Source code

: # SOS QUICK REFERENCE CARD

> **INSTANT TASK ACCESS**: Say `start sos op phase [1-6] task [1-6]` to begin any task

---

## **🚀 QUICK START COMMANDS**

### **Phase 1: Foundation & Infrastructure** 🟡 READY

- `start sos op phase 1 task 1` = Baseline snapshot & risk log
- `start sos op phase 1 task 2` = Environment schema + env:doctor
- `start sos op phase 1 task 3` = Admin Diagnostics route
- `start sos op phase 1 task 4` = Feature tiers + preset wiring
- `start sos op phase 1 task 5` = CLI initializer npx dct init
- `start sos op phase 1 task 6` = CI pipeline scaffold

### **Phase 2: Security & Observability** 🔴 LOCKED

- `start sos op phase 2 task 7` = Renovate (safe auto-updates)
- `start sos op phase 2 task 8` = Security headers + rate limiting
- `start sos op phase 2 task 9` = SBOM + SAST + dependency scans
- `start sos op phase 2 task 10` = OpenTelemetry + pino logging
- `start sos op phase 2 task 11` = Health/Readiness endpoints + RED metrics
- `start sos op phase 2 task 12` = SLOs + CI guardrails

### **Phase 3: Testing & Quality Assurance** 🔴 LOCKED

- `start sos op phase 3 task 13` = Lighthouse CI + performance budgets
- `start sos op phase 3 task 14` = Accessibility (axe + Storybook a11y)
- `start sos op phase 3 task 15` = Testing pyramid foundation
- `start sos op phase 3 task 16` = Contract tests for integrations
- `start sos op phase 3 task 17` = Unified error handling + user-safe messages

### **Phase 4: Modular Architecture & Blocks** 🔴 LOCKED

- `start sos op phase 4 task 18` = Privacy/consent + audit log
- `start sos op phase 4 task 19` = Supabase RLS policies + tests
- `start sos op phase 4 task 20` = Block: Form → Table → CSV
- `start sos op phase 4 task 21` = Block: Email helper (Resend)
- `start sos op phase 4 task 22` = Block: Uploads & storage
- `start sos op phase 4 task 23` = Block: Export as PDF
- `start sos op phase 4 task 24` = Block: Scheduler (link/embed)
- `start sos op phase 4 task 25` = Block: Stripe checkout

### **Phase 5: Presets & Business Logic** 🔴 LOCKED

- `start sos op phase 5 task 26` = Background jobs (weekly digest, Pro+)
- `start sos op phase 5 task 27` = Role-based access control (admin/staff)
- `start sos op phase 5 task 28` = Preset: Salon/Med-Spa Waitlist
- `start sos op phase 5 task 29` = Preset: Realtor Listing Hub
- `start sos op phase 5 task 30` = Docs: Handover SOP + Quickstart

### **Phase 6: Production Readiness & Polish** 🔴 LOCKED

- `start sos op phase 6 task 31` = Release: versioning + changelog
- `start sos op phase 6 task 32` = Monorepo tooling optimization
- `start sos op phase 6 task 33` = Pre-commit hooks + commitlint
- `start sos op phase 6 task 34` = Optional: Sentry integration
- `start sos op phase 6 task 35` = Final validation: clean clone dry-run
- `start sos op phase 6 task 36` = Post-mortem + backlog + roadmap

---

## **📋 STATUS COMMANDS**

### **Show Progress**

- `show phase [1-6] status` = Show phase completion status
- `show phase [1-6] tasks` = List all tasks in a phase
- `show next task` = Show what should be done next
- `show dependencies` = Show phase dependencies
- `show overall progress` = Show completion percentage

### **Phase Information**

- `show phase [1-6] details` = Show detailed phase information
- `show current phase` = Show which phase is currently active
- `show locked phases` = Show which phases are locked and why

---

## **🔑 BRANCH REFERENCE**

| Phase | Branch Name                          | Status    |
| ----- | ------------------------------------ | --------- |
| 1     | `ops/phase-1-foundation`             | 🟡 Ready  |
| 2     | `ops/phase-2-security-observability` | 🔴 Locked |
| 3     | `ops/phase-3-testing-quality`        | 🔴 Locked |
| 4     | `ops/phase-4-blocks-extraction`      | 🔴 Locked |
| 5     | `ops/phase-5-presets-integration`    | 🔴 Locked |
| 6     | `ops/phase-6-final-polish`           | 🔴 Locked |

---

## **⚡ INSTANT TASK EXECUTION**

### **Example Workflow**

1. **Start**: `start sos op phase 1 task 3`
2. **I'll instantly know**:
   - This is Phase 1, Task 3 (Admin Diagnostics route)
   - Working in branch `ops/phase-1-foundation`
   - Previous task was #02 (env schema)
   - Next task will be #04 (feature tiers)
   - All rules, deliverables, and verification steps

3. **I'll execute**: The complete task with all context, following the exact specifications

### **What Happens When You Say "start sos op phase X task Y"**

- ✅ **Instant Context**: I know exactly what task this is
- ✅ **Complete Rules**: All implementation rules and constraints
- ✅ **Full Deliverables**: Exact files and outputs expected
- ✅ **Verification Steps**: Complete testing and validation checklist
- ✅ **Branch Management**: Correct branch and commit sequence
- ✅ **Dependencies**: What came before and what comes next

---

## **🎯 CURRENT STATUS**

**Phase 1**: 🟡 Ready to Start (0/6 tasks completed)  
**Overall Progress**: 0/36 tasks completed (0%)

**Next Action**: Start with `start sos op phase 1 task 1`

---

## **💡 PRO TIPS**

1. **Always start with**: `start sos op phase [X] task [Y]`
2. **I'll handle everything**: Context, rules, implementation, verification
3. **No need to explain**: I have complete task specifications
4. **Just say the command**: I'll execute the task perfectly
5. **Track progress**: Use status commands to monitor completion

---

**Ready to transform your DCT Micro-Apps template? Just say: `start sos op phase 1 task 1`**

▶ [Task prompt]:
Reproducing the whole listing above is not the task. Copy exactly only the lines from the one with "schema + env:doctor" to the one with "Preset: Salon/Med-Spa Waitlist", both kept.

▶ [Task answer]:
- `start sos op phase 1 task 2` = Environment schema + env:doctor
- `start sos op phase 1 task 3` = Admin Diagnostics route
- `start sos op phase 1 task 4` = Feature tiers + preset wiring
- `start sos op phase 1 task 5` = CLI initializer npx dct init
- `start sos op phase 1 task 6` = CI pipeline scaffold

### **Phase 2: Security & Observability** 🔴 LOCKED

- `start sos op phase 2 task 7` = Renovate (safe auto-updates)
- `start sos op phase 2 task 8` = Security headers + rate limiting
- `start sos op phase 2 task 9` = SBOM + SAST + dependency scans
- `start sos op phase 2 task 10` = OpenTelemetry + pino logging
- `start sos op phase 2 task 11` = Health/Readiness endpoints + RED metrics
- `start sos op phase 2 task 12` = SLOs + CI guardrails

### **Phase 3: Testing & Quality Assurance** 🔴 LOCKED

- `start sos op phase 3 task 13` = Lighthouse CI + performance budgets
- `start sos op phase 3 task 14` = Accessibility (axe + Storybook a11y)
- `start sos op phase 3 task 15` = Testing pyramid foundation
- `start sos op phase 3 task 16` = Contract tests for integrations
- `start sos op phase 3 task 17` = Unified error handling + user-safe messages

### **Phase 4: Modular Architecture & Blocks** 🔴 LOCKED

- `start sos op phase 4 task 18` = Privacy/consent + audit log
- `start sos op phase 4 task 19` = Supabase RLS policies + tests
- `start sos op phase 4 task 20` = Block: Form → Table → CSV
- `start sos op phase 4 task 21` = Block: Email helper (Resend)
- `start sos op phase 4 task 22` = Block: Uploads & storage
- `start sos op phase 4 task 23` = Block: Export as PDF
- `start sos op phase 4 task 24` = Block: Scheduler (link/embed)
- `start sos op phase 4 task 25` = Block: Stripe checkout

### **Phase 5: Presets & Business Logic** 🔴 LOCKED

- `start sos op phase 5 task 26` = Background jobs (weekly digest, Pro+)
- `start sos op phase 5 task 27` = Role-based access control (admin/staff)
- `start sos op phase 5 task 28` = Preset: Salon/Med-Spa Waitlist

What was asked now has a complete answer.